Will Your Withholding be a Problem?Submitted by Bernhardt Wealth Management on November 19th, 2018
Many taxpayers have recently seen articles or other notices cautioning about the dangers of under-withholding. The idea is that you need to be very careful that your employer is holding out sufficient funds from each paycheck so that you don’t end up owing taxes next April 15. In fact, the Treasury Department has launched a major publicity effort around this message.
But why? The new tax law, which went into effect at the beginning of 2018, has generally resulted in slightly lower tax liability for most Americans. It stands to reason that there would be less chance of under-withholding, rather than more, for most taxpayers.

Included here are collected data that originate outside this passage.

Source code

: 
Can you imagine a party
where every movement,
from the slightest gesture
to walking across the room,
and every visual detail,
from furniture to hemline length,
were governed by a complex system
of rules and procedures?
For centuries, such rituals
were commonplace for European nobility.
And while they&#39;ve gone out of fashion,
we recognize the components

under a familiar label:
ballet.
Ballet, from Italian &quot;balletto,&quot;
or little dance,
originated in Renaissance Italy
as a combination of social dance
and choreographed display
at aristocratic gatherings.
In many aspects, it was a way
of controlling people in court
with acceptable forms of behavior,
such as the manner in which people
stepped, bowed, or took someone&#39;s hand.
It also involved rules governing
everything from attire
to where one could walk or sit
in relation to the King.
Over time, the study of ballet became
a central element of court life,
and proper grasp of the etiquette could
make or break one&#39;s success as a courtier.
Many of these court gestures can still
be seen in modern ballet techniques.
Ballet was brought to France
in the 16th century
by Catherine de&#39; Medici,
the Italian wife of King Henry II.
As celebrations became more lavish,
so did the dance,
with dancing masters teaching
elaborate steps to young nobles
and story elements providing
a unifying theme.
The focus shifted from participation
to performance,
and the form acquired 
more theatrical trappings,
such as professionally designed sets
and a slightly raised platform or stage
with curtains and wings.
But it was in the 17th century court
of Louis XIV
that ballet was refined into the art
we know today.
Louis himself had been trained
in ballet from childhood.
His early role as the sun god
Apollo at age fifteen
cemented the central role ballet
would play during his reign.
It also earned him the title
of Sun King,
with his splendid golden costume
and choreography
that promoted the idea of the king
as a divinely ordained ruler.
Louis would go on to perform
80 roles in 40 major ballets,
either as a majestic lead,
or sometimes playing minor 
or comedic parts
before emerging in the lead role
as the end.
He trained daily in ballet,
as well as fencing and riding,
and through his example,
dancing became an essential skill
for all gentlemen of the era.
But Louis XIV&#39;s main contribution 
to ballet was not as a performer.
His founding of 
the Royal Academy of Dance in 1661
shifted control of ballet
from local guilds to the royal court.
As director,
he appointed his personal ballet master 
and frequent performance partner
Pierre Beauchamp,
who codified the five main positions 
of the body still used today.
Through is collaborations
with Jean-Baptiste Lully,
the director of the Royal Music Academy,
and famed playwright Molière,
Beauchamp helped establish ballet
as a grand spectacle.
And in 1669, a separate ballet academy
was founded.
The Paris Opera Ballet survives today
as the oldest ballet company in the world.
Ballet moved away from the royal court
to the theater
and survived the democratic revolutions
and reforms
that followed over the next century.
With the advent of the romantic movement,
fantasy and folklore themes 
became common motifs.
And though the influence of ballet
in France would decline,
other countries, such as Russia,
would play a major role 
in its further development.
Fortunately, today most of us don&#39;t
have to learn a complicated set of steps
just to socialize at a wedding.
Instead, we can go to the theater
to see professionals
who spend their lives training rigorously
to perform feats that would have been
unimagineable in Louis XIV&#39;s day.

Not that it’s a bad idea to give careful consideration to your potential tax liability with respect to current income. Most taxpayers should review their overall income and taxation situation at least annually, and this is especially important for those in retirement who are taking required minimum distributions (RMDs) from IRAs, 401(k) plans, 403(b) plans, or other qualified retirement accounts. For these individuals, it’s usually important to coordinate RMDs with Social Security and pension income, if any, in order to maintain both the needed income level and tax efficiency.
Speaking of Social Security, if you are receiving payments and your adjustable gross income (AGI) combined with nontaxable interest and half of your Social Security benefits equal $34,000 for single filers or $44,000 for those married and filing jointly, you are required to pay taxes on 85 percent of your Social Security income. You can file Form W-4V to have the government withhold a flat rate from each Social Security check; this usually results in a slight overpayment and subsequent refund. Those paying quarterly, however, rather than having taxes withheld from Social Security, may need to do some careful estimating to make sure they are paying enough to avoid owing additional taxes when they file their returns.
Most people 70 ½ years old or more should pay quarterly estimated taxes on their RMDs. There is an option, however, to ask the plan custodian to withhold the entire year’s estimated taxes from the final payment. But it’s important to follow the proper procedure; you shouldn’t receive the payment yourself, then make the payment, because the IRS could assess penalties for missing the quarterly deadlines.
The bottom line is that most taxpayers shouldn’t be alarmed by the government’s PR campaign for more caution in withholding. For most people who are already paying attention to their annual tax liabilities and quarterly payments—if any—there shouldn’t be much change needed.